:: Problem ::
Locate the word "keys" in the entries below, then gather every line that holds it.

:: Records provided ::
—————

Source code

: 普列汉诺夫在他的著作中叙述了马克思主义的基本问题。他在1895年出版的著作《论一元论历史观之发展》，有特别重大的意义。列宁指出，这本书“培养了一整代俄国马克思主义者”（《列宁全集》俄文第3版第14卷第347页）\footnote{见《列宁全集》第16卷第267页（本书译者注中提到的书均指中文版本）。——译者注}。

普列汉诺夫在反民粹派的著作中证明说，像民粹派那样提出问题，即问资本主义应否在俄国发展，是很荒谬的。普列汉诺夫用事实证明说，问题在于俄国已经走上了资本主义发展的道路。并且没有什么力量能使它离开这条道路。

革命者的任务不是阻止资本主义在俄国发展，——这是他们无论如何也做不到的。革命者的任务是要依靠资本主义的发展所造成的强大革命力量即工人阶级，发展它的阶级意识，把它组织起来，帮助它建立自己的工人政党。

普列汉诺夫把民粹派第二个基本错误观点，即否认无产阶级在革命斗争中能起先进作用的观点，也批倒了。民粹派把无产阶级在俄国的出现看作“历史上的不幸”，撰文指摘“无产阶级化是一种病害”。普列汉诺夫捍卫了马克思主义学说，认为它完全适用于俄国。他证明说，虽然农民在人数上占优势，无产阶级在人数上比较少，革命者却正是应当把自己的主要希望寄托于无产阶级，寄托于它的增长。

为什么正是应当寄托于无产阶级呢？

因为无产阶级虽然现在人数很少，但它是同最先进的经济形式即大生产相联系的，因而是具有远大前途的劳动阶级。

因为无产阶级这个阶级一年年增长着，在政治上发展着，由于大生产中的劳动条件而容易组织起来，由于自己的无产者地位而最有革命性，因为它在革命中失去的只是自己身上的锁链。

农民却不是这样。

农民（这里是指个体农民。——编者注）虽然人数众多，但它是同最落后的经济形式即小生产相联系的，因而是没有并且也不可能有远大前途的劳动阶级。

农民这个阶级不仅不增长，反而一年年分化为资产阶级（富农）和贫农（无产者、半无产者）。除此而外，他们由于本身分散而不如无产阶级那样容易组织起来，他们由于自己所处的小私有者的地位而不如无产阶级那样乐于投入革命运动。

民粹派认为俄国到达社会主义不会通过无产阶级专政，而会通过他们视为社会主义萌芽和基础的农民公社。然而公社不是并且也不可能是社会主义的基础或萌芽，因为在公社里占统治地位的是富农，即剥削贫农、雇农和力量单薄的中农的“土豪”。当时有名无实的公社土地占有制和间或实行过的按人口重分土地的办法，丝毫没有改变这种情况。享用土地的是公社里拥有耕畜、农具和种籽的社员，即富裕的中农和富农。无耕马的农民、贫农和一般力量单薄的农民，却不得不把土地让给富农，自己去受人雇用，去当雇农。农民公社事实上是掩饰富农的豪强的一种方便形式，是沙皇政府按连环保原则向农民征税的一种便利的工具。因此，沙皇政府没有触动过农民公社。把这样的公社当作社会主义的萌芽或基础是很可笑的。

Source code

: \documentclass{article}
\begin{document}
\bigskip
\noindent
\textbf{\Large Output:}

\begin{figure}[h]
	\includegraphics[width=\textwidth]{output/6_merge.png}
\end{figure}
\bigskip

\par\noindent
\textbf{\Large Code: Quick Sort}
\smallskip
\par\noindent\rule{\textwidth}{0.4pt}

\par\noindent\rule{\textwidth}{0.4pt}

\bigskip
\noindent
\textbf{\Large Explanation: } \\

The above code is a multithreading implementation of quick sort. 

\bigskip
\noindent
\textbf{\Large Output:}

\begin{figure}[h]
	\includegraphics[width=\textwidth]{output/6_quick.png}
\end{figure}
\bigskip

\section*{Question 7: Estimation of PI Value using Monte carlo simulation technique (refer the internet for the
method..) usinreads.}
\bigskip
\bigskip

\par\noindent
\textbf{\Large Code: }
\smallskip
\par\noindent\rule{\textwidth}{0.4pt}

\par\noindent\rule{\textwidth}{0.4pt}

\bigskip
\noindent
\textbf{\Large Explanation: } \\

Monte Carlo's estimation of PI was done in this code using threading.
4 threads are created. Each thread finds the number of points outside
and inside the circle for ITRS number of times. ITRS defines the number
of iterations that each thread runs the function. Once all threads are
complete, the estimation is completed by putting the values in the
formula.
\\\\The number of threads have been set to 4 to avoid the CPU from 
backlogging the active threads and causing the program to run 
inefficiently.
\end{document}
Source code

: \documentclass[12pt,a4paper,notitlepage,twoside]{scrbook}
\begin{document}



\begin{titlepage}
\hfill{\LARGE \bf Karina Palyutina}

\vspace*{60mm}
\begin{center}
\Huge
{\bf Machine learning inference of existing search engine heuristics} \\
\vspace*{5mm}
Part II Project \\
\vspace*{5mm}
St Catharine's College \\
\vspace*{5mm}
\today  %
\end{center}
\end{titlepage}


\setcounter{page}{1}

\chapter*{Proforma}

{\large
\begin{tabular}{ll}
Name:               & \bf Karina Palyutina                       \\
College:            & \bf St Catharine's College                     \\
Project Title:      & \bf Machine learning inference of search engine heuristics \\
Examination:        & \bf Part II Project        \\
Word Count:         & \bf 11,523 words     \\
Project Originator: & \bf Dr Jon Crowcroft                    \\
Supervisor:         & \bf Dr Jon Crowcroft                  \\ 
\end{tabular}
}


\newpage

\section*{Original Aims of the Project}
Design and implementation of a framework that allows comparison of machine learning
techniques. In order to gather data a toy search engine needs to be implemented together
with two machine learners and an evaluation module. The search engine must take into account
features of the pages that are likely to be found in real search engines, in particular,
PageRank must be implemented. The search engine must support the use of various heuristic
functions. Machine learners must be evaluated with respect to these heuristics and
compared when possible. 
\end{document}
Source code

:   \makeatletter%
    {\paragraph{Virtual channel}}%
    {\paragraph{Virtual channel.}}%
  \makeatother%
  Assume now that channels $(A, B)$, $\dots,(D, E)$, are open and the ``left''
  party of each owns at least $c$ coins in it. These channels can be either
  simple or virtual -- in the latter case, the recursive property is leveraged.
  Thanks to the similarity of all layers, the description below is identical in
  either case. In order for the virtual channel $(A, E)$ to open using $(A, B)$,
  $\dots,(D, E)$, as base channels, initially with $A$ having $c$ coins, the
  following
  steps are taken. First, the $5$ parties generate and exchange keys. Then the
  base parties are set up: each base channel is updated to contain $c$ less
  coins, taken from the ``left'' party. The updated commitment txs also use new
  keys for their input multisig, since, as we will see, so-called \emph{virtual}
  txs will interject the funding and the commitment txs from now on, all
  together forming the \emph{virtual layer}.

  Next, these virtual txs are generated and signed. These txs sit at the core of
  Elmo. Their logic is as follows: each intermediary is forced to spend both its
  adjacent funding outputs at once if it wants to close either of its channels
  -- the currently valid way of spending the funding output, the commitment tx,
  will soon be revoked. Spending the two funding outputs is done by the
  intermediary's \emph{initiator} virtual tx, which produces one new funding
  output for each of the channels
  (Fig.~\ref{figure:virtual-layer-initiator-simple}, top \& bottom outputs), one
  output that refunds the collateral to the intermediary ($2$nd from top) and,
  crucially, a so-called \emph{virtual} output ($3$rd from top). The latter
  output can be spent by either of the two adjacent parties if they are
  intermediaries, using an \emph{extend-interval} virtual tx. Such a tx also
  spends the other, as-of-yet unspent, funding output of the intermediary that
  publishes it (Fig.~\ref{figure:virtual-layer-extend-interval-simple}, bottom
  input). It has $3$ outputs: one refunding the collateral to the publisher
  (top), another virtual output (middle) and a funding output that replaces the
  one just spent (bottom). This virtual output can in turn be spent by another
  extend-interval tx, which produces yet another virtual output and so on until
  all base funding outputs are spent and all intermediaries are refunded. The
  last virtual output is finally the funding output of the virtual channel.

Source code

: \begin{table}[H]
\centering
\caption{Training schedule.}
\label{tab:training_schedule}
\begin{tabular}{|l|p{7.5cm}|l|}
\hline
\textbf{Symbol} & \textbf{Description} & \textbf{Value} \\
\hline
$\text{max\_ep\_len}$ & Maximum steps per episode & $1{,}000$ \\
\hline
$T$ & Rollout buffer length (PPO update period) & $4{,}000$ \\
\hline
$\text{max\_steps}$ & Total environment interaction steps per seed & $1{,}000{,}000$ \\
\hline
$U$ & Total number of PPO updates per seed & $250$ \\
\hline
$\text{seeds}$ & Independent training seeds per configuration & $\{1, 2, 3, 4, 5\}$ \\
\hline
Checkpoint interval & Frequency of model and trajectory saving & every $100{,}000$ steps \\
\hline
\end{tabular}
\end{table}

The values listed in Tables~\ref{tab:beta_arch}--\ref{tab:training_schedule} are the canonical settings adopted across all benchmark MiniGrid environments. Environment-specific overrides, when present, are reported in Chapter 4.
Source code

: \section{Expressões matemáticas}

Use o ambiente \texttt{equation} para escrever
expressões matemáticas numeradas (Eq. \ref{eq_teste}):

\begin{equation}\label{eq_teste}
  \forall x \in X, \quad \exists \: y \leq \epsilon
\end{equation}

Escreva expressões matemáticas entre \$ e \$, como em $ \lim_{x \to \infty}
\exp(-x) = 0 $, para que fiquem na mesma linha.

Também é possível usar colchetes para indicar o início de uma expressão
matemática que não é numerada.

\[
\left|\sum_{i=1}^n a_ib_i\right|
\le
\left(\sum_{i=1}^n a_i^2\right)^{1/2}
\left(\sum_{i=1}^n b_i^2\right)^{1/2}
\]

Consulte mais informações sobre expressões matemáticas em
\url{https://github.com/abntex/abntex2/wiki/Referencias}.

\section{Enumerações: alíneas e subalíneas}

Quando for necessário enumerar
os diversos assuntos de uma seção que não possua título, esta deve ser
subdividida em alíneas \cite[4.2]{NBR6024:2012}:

—————

:: Task solution ::
  steps are taken. First, the $5$ parties generate and exchange keys. Then the
  keys for their input multisig, since, as we will see, so-called \emph{virtual}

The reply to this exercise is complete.